Ronaldo Luís Nazário de Lima nació el 18 de septiembre de 1976 en Bento Ribeiro, Río de Janeiro. Creció en los barrios pobres de la ciudad más icónica de Brasil y llegó a convertirse en el delantero más temido del mundo durante casi una década: veloz, potente, técnico y con un instinto goleador que hacía que en el área, casi siempre, el gol era la consecuencia natural de su intervención.
Los inicios en Brasil y el debut en Europa
Ronaldo fue descubierto con catorce años por el Cruzeiro y a los dieciséis ya era titular indiscutible. Su rendimiento fue tan inmediato y tan espectacular que el PSV Eindhoven holandés lo fichó en 1994, y un año después el FC Barcelona. Con el Barcelona (1996-97) confirmó lo que muchos ya intuían: era el mejor delantero del mundo. Ganó la Copa del Rey y la Recopa de Europa y marcó 47 goles en 49 partidos. Fue elegido Mejor Jugador del Mundo de la FIFA con solo veinte años.

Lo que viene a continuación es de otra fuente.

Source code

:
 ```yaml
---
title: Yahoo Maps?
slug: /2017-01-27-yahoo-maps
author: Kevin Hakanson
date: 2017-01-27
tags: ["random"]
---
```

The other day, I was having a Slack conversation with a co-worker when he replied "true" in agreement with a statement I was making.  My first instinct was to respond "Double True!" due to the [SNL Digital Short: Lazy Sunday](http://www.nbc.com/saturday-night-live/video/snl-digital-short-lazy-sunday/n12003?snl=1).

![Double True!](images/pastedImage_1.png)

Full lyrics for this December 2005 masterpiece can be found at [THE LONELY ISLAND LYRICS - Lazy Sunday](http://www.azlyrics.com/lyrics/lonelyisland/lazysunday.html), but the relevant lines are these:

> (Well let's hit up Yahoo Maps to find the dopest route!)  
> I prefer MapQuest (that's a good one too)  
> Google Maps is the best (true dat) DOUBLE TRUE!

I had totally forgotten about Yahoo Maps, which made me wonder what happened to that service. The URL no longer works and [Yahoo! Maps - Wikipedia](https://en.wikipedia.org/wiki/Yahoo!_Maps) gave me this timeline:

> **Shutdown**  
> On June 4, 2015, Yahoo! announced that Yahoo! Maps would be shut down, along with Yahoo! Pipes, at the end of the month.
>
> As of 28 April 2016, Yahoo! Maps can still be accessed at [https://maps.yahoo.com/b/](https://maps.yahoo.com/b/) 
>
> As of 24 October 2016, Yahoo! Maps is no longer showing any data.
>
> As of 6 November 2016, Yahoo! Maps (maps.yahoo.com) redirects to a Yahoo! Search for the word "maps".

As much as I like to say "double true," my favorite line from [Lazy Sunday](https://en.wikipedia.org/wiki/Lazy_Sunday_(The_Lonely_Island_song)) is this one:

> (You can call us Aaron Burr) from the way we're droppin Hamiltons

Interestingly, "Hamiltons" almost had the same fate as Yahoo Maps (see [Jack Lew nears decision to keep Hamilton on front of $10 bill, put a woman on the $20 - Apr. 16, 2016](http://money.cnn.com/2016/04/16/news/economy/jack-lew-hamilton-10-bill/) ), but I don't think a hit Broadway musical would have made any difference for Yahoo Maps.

La siguiente parada fue el Inter de Milán, donde su rendimiento en los primeros dos años fue de los mejores de su carrera: velocidad de sprint irresistible, capacidad de regate en espacios reducidos y una finalización fría y eficaz. Con el Inter ganó la Copa de la UEFA de 1998 y fue el mejor jugador del mundo por segunda vez.
Las lesiones y el regreso en el Real Madrid
La carrera de Ronaldo estuvo marcada por graves lesiones en las rodillas, que lo apartaron del fútbol durante períodos largos en 1999, 2000 y 2002. Esas lesiones le privaron de años de fútbol en la cima de sus facultades físicas y hacen que su palmarés sea más notable si se tiene en cuenta cuánto tiempo estuvo inactivo.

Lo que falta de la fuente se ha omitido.